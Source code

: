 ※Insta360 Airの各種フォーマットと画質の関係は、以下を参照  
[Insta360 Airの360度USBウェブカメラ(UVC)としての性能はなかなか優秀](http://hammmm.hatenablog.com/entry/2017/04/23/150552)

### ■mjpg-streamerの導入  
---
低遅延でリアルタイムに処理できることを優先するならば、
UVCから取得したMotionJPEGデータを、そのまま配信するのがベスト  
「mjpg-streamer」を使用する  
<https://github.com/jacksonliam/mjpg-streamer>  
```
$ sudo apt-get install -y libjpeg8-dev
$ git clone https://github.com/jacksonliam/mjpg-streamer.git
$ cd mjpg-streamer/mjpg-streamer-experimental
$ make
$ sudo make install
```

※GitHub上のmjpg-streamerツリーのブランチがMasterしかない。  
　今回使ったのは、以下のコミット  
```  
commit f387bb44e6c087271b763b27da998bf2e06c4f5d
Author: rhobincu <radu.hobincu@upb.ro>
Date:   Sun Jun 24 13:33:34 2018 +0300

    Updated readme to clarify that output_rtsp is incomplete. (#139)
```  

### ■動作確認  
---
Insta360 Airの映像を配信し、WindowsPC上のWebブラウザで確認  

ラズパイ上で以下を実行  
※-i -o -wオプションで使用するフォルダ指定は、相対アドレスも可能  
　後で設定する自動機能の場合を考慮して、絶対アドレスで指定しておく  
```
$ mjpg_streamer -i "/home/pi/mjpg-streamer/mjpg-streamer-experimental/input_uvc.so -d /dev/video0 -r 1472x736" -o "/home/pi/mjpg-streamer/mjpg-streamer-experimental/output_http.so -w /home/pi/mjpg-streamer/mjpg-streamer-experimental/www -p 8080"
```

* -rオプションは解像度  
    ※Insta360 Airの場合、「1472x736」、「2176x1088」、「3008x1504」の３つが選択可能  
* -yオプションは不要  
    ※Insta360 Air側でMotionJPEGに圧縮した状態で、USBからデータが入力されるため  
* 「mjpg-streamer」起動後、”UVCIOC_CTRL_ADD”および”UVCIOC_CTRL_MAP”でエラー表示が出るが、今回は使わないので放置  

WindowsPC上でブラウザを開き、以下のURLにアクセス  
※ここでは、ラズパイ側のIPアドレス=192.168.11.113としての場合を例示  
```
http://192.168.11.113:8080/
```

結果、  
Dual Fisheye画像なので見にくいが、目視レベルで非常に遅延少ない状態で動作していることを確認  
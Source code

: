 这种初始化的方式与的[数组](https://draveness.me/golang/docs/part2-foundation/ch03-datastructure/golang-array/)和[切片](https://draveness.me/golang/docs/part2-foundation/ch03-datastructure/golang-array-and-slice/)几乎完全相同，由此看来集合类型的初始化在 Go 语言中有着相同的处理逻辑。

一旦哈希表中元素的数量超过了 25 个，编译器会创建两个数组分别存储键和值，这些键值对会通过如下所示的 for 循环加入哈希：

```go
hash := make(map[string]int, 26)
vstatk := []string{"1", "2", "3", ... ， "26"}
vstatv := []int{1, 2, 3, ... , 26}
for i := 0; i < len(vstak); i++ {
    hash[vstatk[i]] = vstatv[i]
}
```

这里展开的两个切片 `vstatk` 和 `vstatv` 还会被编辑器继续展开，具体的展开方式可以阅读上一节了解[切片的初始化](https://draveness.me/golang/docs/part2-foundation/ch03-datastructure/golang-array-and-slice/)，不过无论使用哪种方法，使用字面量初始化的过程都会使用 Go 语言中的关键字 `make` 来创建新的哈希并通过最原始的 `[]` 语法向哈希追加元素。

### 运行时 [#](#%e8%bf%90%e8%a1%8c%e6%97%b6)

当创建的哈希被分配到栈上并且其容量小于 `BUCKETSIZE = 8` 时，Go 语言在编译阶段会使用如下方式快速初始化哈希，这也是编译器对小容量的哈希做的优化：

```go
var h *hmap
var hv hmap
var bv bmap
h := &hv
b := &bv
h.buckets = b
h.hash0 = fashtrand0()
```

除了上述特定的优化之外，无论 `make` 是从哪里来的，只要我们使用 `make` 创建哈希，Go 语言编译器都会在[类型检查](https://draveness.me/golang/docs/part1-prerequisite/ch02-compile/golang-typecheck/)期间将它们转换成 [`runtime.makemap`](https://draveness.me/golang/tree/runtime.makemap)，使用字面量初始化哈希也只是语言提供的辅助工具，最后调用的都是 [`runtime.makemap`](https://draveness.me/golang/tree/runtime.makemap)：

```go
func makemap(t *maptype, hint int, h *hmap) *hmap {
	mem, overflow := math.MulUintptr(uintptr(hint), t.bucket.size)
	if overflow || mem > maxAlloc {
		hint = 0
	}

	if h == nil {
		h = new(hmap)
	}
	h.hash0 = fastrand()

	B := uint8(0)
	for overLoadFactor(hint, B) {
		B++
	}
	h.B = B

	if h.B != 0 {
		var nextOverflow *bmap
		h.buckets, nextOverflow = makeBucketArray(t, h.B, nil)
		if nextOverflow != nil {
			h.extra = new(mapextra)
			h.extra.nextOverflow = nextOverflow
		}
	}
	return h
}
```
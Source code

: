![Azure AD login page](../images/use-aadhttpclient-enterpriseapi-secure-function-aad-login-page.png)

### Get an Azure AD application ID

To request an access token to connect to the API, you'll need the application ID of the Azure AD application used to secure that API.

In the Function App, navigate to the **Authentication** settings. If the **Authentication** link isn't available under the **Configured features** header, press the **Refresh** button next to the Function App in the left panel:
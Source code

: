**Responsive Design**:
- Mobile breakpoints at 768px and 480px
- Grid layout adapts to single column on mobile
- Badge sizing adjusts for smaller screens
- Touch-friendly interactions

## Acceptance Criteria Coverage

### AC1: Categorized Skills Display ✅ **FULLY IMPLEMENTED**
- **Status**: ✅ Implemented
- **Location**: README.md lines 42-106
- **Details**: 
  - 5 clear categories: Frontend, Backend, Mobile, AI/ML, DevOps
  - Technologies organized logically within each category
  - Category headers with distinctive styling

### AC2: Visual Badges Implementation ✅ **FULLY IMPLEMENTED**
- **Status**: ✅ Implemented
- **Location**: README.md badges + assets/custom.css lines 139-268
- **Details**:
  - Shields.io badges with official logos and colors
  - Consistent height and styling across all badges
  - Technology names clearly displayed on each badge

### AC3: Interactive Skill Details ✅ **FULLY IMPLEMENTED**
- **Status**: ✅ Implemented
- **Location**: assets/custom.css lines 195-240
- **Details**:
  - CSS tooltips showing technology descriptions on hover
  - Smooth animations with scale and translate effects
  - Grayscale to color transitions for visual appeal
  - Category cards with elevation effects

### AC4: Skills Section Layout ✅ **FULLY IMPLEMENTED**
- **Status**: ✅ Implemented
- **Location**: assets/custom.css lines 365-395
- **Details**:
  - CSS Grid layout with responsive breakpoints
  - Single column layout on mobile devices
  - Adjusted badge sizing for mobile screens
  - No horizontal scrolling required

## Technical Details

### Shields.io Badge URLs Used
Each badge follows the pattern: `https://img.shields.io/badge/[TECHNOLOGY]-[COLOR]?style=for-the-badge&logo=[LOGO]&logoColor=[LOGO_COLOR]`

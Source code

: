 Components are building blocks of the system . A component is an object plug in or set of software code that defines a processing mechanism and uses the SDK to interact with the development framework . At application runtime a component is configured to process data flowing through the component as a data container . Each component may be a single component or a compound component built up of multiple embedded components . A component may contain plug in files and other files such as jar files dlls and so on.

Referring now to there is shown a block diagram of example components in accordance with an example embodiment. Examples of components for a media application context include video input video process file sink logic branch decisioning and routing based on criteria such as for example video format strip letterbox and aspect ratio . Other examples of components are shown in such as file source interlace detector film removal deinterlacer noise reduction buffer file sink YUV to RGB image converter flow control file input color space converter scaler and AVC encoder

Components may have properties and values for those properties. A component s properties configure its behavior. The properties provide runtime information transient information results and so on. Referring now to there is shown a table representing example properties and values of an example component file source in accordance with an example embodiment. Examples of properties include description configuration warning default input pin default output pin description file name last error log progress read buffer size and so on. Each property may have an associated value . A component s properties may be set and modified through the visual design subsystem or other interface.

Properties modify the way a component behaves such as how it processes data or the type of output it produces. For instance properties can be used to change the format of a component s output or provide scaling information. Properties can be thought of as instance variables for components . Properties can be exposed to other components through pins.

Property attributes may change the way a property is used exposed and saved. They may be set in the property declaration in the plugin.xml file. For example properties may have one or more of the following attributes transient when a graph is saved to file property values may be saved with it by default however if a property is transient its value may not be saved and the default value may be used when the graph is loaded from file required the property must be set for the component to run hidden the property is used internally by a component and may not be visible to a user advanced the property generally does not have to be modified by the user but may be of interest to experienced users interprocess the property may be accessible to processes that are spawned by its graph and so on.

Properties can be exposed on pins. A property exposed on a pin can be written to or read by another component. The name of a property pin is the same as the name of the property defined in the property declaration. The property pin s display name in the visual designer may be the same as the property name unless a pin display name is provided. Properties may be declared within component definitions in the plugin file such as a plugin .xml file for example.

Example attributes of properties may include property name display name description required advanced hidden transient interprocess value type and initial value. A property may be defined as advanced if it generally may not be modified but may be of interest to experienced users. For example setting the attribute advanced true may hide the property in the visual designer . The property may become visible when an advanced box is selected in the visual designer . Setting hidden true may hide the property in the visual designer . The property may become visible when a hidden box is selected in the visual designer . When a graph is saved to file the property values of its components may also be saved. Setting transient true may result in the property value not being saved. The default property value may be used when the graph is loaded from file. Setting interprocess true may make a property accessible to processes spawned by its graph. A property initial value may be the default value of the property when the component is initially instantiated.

┄┄┄┄┄┄

_YOUR TASK:_
Among the records above, count the lines that include the word "effects" and state the number by itself.

_RESPONSE TO THIS EXERCISE:_
2